### Exercise requirements
From the line below that contains "yields also second" to the line that contains "component of the", repeat every line exactly, both ends included, and nothing else.

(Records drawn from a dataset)
*** Begin section ***
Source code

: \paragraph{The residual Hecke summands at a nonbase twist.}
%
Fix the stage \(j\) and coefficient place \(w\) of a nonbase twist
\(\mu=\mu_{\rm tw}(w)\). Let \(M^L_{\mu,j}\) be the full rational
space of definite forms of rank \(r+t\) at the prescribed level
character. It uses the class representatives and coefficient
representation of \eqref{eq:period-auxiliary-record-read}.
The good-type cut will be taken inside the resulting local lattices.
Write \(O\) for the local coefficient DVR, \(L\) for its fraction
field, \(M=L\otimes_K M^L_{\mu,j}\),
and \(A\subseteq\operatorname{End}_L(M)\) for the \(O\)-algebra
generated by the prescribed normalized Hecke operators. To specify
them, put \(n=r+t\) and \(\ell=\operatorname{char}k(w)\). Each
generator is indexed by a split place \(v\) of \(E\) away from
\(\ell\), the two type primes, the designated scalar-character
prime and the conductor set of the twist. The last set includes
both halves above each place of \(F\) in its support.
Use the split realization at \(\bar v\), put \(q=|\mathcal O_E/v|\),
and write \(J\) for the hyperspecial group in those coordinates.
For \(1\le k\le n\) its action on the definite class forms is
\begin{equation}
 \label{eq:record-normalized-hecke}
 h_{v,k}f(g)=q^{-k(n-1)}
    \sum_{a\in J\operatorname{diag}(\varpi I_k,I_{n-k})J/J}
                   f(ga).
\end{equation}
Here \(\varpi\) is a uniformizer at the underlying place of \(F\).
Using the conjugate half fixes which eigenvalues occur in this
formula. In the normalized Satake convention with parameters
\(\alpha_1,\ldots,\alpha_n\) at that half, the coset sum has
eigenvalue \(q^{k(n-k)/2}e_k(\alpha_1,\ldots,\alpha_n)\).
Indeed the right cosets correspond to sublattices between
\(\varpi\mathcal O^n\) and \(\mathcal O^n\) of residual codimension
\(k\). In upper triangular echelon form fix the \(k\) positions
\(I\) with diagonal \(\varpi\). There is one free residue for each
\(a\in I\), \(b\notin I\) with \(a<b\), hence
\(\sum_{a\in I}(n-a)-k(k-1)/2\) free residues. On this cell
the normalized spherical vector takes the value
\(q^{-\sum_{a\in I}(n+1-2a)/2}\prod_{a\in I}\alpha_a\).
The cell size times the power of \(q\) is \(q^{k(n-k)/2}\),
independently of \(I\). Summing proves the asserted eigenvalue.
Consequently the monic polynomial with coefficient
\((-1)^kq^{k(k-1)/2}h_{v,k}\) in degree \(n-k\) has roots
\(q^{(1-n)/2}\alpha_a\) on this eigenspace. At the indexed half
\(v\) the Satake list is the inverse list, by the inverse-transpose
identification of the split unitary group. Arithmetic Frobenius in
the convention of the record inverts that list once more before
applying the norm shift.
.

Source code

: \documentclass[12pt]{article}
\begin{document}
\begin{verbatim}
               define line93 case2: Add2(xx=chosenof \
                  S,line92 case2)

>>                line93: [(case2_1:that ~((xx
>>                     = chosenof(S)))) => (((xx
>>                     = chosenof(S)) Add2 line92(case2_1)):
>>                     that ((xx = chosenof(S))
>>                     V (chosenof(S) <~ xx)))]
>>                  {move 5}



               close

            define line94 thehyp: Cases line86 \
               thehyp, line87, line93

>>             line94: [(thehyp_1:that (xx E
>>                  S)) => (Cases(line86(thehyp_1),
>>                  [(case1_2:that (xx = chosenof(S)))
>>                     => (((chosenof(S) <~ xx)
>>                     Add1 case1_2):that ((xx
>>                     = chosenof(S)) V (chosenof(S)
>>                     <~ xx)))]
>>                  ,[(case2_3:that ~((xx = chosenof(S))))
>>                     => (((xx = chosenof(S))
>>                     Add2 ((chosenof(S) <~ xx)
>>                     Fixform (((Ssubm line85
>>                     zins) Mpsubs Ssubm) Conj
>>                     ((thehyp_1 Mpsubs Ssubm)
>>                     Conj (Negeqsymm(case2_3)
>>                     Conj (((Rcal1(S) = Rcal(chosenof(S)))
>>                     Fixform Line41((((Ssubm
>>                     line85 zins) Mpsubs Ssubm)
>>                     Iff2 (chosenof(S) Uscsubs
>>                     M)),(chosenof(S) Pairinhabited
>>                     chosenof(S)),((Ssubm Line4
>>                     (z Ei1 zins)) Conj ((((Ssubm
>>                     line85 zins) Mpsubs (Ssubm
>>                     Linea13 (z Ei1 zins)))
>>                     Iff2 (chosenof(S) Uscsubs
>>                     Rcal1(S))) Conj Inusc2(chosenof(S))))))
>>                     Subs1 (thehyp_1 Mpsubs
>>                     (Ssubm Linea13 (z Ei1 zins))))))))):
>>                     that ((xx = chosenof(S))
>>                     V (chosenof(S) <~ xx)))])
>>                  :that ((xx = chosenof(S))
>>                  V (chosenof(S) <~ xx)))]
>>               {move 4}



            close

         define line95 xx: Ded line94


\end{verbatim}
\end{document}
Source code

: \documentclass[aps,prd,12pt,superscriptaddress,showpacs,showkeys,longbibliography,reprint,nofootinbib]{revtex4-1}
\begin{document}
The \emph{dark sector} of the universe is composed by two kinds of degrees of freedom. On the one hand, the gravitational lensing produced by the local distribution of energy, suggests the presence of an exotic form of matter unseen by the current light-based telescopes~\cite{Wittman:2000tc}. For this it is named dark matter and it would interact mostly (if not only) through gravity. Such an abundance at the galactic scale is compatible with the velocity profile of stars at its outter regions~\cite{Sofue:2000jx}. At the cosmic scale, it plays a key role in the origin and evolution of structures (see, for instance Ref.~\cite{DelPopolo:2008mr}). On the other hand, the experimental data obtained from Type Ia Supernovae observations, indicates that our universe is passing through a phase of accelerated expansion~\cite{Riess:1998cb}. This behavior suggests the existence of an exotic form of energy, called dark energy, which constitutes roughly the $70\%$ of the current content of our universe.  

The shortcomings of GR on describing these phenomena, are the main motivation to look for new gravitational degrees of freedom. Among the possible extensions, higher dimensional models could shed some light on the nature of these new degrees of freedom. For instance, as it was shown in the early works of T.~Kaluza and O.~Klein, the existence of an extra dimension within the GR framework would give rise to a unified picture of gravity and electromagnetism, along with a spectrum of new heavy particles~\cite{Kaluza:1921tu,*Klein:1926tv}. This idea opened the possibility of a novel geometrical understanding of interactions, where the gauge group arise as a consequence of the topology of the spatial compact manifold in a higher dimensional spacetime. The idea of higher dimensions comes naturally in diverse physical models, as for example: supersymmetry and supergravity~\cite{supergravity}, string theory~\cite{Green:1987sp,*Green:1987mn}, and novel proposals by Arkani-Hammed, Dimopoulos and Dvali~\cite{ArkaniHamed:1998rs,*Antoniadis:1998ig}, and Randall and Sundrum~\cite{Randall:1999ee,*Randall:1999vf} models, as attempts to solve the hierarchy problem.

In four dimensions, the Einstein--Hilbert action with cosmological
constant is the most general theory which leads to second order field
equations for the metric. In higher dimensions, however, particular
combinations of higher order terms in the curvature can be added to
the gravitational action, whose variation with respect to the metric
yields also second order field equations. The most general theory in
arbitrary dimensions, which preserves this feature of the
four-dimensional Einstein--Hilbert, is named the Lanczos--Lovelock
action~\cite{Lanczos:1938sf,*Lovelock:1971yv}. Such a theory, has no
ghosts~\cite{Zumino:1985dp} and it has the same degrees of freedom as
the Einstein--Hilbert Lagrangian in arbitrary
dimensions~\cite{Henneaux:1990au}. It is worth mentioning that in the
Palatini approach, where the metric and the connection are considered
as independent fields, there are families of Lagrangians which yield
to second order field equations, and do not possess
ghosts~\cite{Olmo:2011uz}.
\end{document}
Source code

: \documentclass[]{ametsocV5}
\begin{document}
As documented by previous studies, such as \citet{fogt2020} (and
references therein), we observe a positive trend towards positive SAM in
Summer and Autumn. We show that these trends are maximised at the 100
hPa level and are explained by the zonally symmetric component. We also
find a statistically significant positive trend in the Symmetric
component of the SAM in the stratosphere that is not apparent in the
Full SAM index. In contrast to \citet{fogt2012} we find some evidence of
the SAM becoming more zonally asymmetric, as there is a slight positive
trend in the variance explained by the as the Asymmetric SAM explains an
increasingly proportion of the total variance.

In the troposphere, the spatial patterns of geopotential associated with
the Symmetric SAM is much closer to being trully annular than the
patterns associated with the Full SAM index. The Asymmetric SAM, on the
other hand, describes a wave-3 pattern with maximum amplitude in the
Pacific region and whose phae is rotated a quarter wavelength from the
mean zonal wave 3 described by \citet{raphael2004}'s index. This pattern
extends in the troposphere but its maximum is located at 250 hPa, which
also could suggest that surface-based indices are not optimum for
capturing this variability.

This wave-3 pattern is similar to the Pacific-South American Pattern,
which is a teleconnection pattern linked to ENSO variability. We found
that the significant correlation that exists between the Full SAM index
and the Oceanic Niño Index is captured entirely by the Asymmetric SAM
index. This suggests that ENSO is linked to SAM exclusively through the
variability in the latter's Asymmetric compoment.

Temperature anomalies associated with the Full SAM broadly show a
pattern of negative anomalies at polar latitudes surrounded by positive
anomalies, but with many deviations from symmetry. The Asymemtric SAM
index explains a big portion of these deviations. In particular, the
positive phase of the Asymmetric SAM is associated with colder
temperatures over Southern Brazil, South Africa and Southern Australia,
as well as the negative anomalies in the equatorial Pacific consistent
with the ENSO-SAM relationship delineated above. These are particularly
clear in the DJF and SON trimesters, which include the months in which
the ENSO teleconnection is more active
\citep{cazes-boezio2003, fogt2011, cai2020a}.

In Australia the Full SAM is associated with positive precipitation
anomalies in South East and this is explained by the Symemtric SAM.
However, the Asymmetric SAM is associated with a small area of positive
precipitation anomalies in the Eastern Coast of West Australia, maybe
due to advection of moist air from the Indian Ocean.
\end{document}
*** End section ***
### Written solution
yields also second order field equations. The most general theory in
arbitrary dimensions, which preserves this feature of the
four-dimensional Einstein--Hilbert, is named the Lanczos--Lovelock
action~\cite{Lanczos:1938sf,*Lovelock:1971yv}. Such a theory, has no
ghosts~\cite{Zumino:1985dp} and it has the same degrees of freedom as
the Einstein--Hilbert Lagrangian in arbitrary
dimensions~\cite{Henneaux:1990au}. It is worth mentioning that in the
Palatini approach, where the metric and the connection are considered
as independent fields, there are families of Lagrangians which yield
to second order field equations, and do not possess
ghosts~\cite{Olmo:2011uz}.
\end{document}
Source code

: \documentclass[]{ametsocV5}
\begin{document}
As documented by previous studies, such as \citet{fogt2020} (and
references therein), we observe a positive trend towards positive SAM in
Summer and Autumn. We show that these trends are maximised at the 100
hPa level and are explained by the zonally symmetric component. We also
find a statistically significant positive trend in the Symmetric
component of the SAM in the stratosphere that is not apparent in the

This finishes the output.